FIG. 9C illustrates another embodiment of the cyber security module according to an embodiment.

FIG. 10 illustrates a flow chart of a method for determining a pricing per unit of charge according to an embodiment.

DETAILED DESCRIPTION

For simplicity and clarity of illustration, the drawing figures illustrate the general manner of construction, and descriptions and details of well-known features and techniques may be omitted to avoid unnecessarily obscuring the present disclosure. Additionally, elements in the drawing figures are not necessarily drawn to scale. For example, the dimensions of some of the elements in the figures may be exaggerated relative to other elements to help improve understanding of embodiments of the present disclosure. The same reference numerals in different figures denote the same elements.

Although the detailed description herein contains many specifics for the purpose of illustration, a person of ordinary skill in the art will appreciate that many variations and alterations to the details are considered to be included herein.

Accordingly, the embodiments herein are without any loss of generality to, and without imposing limitations upon, any claims set forth. The terminology used herein is for the purpose of describing particular embodiments only and is not limiting. Unless defined otherwise, all technical and scientific terms used herein have the same meaning as commonly understood by one with ordinary skill in the art to which this disclosure belongs. The following terms and phrases, unless otherwise indicated, shall be understood to have the following meanings.

As used herein, the articles “a” and “an” used herein refer to one or to more than one (i.e., to at least one) of the grammatical object of the article. By way of example, “an element” means one element or more than one element. Moreover, usage of articles “a” and “an” in the subject specification and annexed drawings construe to mean “one or more”unless specified otherwise or clear from context to mean a singular form.

As used herein, the terms “example” and/or “exemplary” mean serving as an example, instance, or illustration. For the avoidance of doubt, such examples do not limit the herein described subject matter. In addition, any aspect or design described herein as an “example” and/or “exemplary” is not necessarily preferred or advantageous over other aspects or designs, nor does it preclude equivalent exemplary structures and techniques known to those of ordinary skill in the art.

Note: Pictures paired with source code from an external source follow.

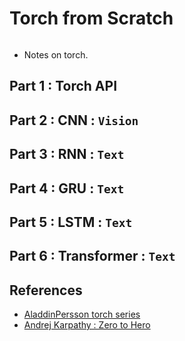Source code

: 
# Torch from Scratch 
```toc
```


- Notes on torch. 

## Part 1 : Torch API 

## Part 2 : CNN : `Vision` 

## Part 3 : RNN : `Text`

## Part 4 : GRU : `Text`

## Part 5 : LSTM : `Text`

## Part 6 : Transformer : `Text`






## References 
- [AladdinPersson torch series](https://www.youtube.com/@AladdinPersson)
- [Andrej Karpathy : Zero to Hero](https://www.youtube.com/playlist?list=PLAqhIrjkxbuWI23v9cThsA9GvCAUhRvKZ)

The terms “first,” “second,” “third,” “fourth,” and the like in the description and in the claims, if any, are used for distinguishing between similar elements and not necessarily for describing a particular sequential or chronological order. It is to be understood that the terms so used are interchangeable under appropriate circumstances such that the embodiments described herein are, for example, capable of operation in sequences other than those illustrated or otherwise described herein. Furthermore, the terms “include,” and “have,” and any variations thereof, are intended to cover a non-exclusive inclusion, such that a process, method, system, article, device, or apparatus that comprises a list of elements is not necessarily limited to those elements, but may include other elements not expressly listed or inherent to such process, method, system, article, device, or apparatus.

The terms “left,” “right,” “front,” “back,” “top,” “bottom,” “over,” “under,” and the like in the description and in the claims, if any, are used for descriptive purposes and not necessarily for describing permanent relative positions. It is to be understood that the terms so used are interchangeable under appropriate circumstances such that the embodiments of the apparatus, methods, and/or articles of manufacture described herein are, for example, capable of operation in other orientations than those illustrated or otherwise described herein.

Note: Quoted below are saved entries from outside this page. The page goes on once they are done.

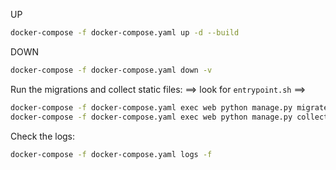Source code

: UP
```bash
docker-compose -f docker-compose.yaml up -d --build
```

DOWN
```bash
docker-compose -f docker-compose.yaml down -v
```


Run the migrations and collect static files:
==> look for `entrypoint.sh` ==>
```bash
docker-compose -f docker-compose.yaml exec web python manage.py migrate
docker-compose -f docker-compose.yaml exec web python manage.py collectstatic --no-input --clear
```
Check the logs:
```bash
docker-compose -f docker-compose.yaml logs -f
```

No element, act, or instruction used herein should be construed as critical or essential unless explicitly described as such. Also, as used herein, the articles “a” and “an” are intended to include items, and may be used interchangeably with “one or more. ” Furthermore, as used herein, the term “set” is intended to include items (e.g., related items, unrelated items, a combination of related items, and unrelated items, etc.), and may be used interchangeably with “one or more. ” Where only one item is intended, the term “one” or similar language is used. Also, as used herein, the terms “has,” “have,” “having,” or the like are intended to be open-ended terms. Further, the phrase “based on” is intended to mean “based, at least in part, on” unless explicitly stated otherwise.

The terms “couple,” “coupled,” “couples,” “coupling,” and the like should be broadly understood and refer to connecting two or more elements mechanically and/or otherwise. Two or more electrical elements may be electrically coupled together, but not be mechanically or otherwise coupled together. Coupling may be for any length of time, e.g., permanent or semi-permanent or only for an instant. “Electrical coupling” and the like should be broadly understood and include electrical coupling of all types. The absence of the word “removably,” “removable,” and the like near the word “coupled,” and the like does not mean that the coupling, etc. in question is or is not removable.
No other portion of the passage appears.